Description of the task: Please tell how many of the lines below contain "between", using only a number.

Start of Given information

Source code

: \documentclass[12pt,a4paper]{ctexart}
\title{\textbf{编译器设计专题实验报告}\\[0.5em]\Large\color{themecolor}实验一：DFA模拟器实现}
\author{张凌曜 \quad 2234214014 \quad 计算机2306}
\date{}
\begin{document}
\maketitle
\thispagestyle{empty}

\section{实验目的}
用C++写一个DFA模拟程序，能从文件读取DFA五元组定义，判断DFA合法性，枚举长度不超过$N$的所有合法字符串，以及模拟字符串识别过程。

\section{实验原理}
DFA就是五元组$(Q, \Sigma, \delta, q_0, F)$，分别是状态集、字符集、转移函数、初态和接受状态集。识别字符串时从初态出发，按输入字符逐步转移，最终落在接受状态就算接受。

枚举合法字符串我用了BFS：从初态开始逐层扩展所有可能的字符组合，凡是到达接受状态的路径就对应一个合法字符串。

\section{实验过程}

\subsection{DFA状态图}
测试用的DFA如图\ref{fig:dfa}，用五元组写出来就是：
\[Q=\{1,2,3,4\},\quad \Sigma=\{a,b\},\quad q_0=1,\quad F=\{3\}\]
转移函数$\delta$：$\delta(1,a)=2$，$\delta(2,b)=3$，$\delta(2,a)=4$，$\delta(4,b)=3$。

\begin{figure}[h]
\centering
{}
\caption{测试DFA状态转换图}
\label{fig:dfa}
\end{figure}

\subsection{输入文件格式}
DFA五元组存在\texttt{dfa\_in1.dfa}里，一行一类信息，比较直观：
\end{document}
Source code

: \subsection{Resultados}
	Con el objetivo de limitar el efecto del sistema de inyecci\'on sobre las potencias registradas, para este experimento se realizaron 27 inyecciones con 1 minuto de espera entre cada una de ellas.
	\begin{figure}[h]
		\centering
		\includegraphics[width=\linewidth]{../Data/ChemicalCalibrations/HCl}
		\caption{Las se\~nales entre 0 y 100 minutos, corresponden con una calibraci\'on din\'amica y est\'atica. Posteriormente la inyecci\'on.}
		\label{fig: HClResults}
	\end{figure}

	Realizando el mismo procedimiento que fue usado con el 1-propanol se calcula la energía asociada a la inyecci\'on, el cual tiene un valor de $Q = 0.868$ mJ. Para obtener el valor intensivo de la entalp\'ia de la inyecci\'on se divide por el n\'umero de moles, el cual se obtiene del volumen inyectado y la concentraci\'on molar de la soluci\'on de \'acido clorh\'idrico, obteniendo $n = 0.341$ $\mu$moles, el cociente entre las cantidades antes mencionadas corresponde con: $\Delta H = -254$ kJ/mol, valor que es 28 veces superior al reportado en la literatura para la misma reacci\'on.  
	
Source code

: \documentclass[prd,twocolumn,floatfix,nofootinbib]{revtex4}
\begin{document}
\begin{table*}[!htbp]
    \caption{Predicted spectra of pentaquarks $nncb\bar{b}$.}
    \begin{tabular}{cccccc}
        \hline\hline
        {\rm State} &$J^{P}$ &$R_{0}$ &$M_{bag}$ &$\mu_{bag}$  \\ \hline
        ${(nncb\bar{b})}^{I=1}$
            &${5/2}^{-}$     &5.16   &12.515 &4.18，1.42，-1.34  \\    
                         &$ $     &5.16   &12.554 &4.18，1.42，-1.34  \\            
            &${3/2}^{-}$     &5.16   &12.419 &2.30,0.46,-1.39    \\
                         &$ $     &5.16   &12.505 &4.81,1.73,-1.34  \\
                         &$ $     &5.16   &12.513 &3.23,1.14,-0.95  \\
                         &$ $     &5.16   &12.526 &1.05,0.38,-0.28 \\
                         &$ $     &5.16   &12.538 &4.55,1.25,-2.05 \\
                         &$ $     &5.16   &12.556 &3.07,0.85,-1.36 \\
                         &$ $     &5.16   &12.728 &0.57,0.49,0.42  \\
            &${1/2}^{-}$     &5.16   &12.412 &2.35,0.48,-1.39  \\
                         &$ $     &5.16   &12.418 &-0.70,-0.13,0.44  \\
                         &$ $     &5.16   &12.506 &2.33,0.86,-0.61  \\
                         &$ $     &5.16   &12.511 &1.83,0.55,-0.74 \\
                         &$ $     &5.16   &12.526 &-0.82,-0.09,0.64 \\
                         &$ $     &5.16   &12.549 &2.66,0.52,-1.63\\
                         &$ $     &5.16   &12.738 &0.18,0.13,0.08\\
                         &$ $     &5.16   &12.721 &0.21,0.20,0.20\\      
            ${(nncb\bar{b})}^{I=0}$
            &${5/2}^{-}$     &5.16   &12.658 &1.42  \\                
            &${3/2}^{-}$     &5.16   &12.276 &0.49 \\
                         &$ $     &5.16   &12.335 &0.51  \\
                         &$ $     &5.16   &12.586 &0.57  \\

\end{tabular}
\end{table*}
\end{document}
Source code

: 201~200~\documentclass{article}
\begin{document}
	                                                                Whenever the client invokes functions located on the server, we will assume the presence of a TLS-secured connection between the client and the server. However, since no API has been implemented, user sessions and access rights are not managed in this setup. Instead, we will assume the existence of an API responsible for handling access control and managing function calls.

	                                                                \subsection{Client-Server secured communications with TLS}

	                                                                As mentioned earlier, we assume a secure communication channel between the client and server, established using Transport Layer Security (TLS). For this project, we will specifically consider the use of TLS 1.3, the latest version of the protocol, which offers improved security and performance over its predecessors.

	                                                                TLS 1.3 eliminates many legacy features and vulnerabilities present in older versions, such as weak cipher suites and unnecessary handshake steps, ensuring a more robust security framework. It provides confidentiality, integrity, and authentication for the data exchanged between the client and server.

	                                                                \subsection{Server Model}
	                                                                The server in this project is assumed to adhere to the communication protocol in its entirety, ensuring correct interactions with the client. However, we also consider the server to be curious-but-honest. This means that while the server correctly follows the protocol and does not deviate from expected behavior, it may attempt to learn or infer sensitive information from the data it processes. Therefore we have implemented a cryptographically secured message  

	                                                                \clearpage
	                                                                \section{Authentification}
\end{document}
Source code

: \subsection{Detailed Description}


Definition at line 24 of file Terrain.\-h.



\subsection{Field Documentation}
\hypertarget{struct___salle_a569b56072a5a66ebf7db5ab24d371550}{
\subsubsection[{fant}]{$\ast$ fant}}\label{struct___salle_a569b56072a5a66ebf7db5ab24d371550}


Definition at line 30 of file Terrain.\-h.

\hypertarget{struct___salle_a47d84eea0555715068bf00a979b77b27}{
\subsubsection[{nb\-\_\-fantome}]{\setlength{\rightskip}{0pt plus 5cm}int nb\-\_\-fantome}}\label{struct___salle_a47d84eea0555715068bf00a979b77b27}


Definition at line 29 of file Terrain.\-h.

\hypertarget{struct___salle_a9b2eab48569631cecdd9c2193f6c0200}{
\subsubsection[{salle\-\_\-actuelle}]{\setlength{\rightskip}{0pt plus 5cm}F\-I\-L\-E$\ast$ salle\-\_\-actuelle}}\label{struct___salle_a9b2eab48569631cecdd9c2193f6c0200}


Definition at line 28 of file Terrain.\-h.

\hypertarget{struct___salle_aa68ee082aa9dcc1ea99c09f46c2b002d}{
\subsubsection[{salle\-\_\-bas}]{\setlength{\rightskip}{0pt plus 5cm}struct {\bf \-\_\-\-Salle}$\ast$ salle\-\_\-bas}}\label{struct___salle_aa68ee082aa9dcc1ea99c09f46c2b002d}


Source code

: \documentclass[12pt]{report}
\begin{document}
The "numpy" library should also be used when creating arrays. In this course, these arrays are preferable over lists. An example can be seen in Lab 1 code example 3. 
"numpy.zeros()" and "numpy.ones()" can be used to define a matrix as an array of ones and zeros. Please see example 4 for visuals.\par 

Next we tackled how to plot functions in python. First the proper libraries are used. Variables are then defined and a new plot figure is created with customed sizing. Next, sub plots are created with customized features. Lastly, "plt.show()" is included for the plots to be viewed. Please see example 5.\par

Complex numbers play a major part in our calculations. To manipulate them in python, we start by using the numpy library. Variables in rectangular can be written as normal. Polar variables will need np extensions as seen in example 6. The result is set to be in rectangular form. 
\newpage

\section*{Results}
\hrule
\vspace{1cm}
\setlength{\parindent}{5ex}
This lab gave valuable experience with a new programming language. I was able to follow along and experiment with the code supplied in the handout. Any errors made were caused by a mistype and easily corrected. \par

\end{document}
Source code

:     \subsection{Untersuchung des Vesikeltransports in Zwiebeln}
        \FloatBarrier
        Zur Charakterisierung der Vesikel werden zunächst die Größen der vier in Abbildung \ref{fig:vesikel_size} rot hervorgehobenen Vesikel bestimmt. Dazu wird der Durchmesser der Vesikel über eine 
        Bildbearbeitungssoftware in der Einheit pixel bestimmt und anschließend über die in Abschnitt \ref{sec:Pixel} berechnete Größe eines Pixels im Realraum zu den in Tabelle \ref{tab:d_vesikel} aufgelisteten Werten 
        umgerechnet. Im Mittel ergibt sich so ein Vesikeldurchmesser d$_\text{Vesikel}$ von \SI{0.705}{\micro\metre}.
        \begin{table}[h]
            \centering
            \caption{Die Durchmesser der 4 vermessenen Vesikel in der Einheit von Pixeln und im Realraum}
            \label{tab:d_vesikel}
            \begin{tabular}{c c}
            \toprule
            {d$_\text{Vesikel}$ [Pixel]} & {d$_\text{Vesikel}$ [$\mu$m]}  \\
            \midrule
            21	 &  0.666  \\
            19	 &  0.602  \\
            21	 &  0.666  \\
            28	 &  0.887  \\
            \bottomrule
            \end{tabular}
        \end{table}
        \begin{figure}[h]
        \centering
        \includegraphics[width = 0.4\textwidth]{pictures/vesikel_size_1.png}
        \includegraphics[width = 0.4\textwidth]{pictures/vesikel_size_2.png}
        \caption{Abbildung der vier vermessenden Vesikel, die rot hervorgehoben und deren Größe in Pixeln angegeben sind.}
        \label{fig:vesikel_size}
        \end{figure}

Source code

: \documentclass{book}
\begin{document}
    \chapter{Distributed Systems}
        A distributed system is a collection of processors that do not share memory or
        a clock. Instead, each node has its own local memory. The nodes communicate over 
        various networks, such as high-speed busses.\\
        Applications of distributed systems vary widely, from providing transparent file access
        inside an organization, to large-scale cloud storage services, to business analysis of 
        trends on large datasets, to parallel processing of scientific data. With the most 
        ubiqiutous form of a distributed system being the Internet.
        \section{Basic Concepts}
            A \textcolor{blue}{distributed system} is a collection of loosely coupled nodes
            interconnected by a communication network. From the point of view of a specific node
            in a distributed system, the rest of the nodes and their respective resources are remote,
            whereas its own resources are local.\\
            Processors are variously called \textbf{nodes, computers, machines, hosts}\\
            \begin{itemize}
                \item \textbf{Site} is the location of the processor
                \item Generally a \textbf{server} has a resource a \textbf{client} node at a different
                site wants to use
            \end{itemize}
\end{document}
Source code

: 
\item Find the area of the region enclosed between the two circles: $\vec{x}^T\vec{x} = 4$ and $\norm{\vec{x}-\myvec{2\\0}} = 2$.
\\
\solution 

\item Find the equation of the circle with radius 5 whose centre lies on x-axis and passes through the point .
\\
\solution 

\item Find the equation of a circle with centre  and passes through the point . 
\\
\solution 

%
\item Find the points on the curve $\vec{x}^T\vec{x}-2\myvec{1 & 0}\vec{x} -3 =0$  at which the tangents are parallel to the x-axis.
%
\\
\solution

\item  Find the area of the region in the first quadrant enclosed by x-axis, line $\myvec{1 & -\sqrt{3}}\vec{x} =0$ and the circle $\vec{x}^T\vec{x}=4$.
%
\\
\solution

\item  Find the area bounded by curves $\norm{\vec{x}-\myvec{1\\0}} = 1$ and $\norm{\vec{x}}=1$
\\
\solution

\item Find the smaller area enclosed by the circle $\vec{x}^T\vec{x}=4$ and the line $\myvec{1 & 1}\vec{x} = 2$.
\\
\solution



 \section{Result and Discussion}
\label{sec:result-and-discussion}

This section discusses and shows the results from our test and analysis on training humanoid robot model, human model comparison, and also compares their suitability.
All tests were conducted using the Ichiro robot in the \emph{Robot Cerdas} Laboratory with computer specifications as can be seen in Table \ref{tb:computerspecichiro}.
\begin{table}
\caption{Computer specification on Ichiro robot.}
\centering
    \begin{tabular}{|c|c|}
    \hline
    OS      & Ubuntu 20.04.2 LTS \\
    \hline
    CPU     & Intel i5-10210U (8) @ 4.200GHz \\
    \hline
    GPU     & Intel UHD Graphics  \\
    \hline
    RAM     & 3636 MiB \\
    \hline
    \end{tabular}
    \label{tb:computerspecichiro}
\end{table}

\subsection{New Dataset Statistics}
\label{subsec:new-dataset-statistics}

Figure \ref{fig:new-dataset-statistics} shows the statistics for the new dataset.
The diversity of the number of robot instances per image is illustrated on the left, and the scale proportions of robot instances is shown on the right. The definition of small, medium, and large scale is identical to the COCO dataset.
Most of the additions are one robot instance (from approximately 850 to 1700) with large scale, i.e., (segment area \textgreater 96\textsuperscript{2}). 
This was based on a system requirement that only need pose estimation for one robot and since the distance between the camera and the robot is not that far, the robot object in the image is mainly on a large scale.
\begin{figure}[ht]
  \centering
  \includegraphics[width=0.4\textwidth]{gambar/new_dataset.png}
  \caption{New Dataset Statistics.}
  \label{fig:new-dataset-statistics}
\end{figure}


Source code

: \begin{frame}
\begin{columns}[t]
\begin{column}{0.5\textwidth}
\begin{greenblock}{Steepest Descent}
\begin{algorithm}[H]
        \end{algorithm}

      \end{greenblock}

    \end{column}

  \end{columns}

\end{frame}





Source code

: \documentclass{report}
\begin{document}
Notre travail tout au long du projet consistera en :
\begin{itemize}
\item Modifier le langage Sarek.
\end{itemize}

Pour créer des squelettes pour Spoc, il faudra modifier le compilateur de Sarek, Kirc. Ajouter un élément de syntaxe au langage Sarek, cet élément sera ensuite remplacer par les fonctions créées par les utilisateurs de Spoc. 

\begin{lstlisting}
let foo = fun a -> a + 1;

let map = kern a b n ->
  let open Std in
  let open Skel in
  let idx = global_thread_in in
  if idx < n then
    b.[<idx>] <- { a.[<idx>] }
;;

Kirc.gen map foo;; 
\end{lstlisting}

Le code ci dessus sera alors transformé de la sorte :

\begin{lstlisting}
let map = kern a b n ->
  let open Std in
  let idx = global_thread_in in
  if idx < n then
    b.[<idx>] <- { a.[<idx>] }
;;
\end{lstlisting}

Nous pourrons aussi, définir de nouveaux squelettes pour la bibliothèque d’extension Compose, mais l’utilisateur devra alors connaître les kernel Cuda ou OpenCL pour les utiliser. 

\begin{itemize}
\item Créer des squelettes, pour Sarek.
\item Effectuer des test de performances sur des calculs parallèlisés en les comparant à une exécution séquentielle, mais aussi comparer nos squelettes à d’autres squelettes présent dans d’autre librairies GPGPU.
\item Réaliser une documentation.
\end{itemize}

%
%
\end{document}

End of Given information

Solution: 5